HOW TO COMPLETE THIS TASK
The lines to copy are those in the listing that hold the word "label".

EXCERPTED DATA
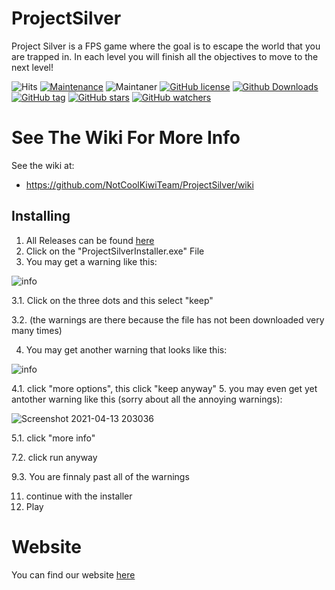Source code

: # ProjectSilver
Project Silver is a FPS game where the goal is to escape the world that you are trapped in. In each level you will finish all the objectives to move to the next level!

![Hits](https://hitcounter.pythonanywhere.com/count/tag.svg?url=https://github.com/NotCoolKiwiTeam/ProjectSilver)
[![Maintenance](https://img.shields.io/badge/Maintained%3F-yes-green.svg)](https://github.com/NotCoolKiwiTeam/ProjectSilver/graphs/commit-activity)
![Maintaner](https://img.shields.io/badge/maintainer-NotCoolKiwi-blue)
[![GitHub license](https://img.shields.io/github/license/NotCoolKiwiTeam/ProjectSilver.svg)](https://github.com/NotCoolKiwiTeam/ProjectSilver/main/LICENSE)
[![Github Downloads](https://img.shields.io/github/downloads/NotCoolKiwiTeam/ProjectSilver/total.svg)](https://github.com/NotCoolKiwiTeam/ProjectSilver/releases/)
[![GitHub tag](https://img.shields.io/github/tag/NotCoolKiwiTeam/ProjectSilver.svg)](https://GitHub.com/NotCoolKiwiTeam/ProjectSilver/tags/)
[![GitHub stars](https://img.shields.io/github/stars/NotCoolKiwiTeam/ProjectSilver.svg?style=social&label=Star&maxAge=2592000)](https://GitHub.comNotCoolKiwiTeam/ProjectSilver/stargazers/)
[![GitHub watchers](https://img.shields.io/github/watchers/NotCoolKiwiTeam/ProjectSilver.svg?style=social&label=Watch&maxAge=2592000)](https://GitHub.com/NotCoolKiwiTeam/ProjectSilver/watchers/)

# See The Wiki For More Info #
See the wiki at:
- https://github.com/NotCoolKiwiTeam/ProjectSilver/wiki

## Installing

1. All Releases can be found [here](https://github.com/NotCoolKiwiTeam/ProjectSilver/releases)
2. Click on the "ProjectSilverInstaller.exe" File
3. You may get a warning like this:

![info](https://user-images.githubusercontent.com/60015960/114640452-c723bb80-9c95-11eb-8a04-713003da3007.png)

3.1. Click on the three dots and this select "keep"

3.2. (the warnings are there because the file has not been downloaded very many times)

4. You may get another warning that looks like this:

![info](https://user-images.githubusercontent.com/60015960/114640715-4a451180-9c96-11eb-870a-8985999b8136.png)

4.1. click "more options", this click "keep anyway"
5. you may even get yet antother warning like this (sorry about all the annoying warnings):

![Screenshot 2021-04-13 203036](https://user-images.githubusercontent.com/60015960/114641187-3bab2a00-9c97-11eb-9b30-4f903eb22257.png)

5.1. click "more info"

7.2. click run anyway

9.3. You are finnaly past all of the warnings

11. continue with the installer
12. Play


Website
=

You can find our website [here](https://kiwiteam.org)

YOUR RESPONSE
[![GitHub stars](https://img.shields.io/github/stars/NotCoolKiwiTeam/ProjectSilver.svg?style=social&label=Star&maxAge=2592000)](https://GitHub.comNotCoolKiwiTeam/ProjectSilver/stargazers/)
[![GitHub watchers](https://img.shields.io/github/watchers/NotCoolKiwiTeam/ProjectSilver.svg?style=social&label=Watch&maxAge=2592000)](https://GitHub.com/NotCoolKiwiTeam/ProjectSilver/watchers/)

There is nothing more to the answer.